Oración del medio día con el P. Rubén, 28 de junio 2016

Oración del medio día con el P. Rubén, 28 de junio 2016

Oración del medio día con el P. Rubén 28 de Junio 2016

Hoy, la liturgia nos ofrece uno de los fragmentos más impresionantes de la vida pública del Señor. La escena presenta una gran vivacidad, contrastando radicalmente la actitud de los discípulos y la de Jesús. Podemos imaginarnos la agitación que reinó sobre la barca cuando «de pronto se levantó en el mar una tempestad tan grande que la barca quedaba tapada por las olas», pero una agitación que no fue suficiente para despertar a Jesús, que dormía. ¡Tuvieron que ser los discípulos quienes en su desesperación despertaran al Maestro!: «¡Señor, sálvanos, que perecemos!».

El evangelista se sirve de todo este dramatismo para revelarnos el auténtico ser de Jesús. La tormenta no había perdido su furia y los discípulos continuaban llenos de agitación cuando el Señor, simplemente y tranquilamente, «se levantó, increpó a los vientos y al mar, y sobrevino una gran calma».

Los discípulos pasaron de la turbación y del miedo a la admiración propia de aquel que acaba de asistir a algo impensable hasta entonces. La sorpresa, la admiración, la maravilla de un cambio tan drástico en la situación que vivían despertó en ellos una pregunta central: «¿Quién es éste, que hasta los vientos y el mar le obedecen?». ¿Quién es el que puede calmar las tormentas del cielo y de la tierra y, a la vez, las de los corazones de los hombres?

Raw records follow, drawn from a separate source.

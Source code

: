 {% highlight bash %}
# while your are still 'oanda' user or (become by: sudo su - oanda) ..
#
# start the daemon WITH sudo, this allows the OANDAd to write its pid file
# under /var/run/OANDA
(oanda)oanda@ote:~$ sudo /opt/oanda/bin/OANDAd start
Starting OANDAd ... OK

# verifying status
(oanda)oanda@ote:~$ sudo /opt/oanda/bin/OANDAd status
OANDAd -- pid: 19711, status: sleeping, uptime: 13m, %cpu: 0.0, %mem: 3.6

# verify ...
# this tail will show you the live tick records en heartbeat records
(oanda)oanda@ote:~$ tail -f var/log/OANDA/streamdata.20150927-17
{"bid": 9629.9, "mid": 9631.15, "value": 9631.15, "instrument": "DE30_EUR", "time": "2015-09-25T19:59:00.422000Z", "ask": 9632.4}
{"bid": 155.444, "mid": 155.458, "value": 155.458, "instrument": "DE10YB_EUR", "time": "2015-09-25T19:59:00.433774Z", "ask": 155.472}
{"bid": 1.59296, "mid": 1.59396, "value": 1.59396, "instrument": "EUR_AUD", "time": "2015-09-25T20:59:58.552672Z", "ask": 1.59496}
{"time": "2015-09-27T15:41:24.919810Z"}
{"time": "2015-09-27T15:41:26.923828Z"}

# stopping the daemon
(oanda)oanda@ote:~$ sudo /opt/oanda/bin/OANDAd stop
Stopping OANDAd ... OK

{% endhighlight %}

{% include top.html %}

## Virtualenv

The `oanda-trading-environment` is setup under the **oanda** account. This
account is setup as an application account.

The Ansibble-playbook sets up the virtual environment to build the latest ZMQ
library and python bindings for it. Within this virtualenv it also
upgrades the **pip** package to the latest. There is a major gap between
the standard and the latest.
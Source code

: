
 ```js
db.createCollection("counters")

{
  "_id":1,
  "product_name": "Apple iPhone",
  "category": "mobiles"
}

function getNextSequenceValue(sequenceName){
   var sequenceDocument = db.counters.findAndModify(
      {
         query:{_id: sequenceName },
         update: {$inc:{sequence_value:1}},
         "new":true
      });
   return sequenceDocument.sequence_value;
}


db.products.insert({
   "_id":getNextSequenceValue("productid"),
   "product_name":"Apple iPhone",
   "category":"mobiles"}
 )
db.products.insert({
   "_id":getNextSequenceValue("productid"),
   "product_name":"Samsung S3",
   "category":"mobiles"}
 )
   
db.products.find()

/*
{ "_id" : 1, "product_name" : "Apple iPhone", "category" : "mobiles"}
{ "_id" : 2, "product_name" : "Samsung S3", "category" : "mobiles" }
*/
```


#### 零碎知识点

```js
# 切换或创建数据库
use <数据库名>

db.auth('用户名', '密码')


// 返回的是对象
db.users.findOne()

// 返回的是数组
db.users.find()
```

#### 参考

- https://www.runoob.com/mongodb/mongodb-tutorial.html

Sólo quien «durmiendo como hombre en la barca, puede dar órdenes a los vientos y al mar como Dios». Cuando pensamos que la tierra se nos hunde, no olvidemos que nuestro Salvador es Dios mismo hecho hombre, el cual se nos acerca por la fe.

El Ángel del Señor anuncio a María y concibió por obra del Espíritu Santo, Dios te salve María llena eres de gracia el Señor es contigo, bendita eres entre todas las mujeres y bendito es el fruto de tu vientre Jesús. Santa María madre de Dios ruega Señora por nosotros pecadores ahora y en la hora de nuestra muerte Amén.

He aquí la esclava del Señor, hágase en mi según tu palabra. Dios te salve María llena eres de gracia el Señor es contigo, bendita eres entre todas las mujeres y bendito es el fruto de tu vientre Jesús. Santa María madre de Dios ruega Señora por nosotros pecadores ahora y en la hora de nuestra muerte Amén.

Y el verbo de Dios se hizo carne y habito entre nosotros. Dios te salve María llena eres de gracia el Señor es contigo, bendita eres entre todas las mujeres y bendito es el fruto de tu vientre Jesús. Santa María madre de Dios ruega Señora por nosotros pecadores ahora y en la hora de nuestra muerte Amén.

Ruega por nosotros santa Madre de Dios, para que seamos dignos de alcanzar las promesas de nuestro Señor Jesucristo.

Oración:

Te suplicamos Señor que derrames tu gracia en nuestras almas para los que por el anuncio del ángel hemos conocido la encarnación de tu hijo Jesucristo por su pasión y cruz seamos llevador a la gloria de la resurrección por el mismo Jesucristo nuestro señor Amen.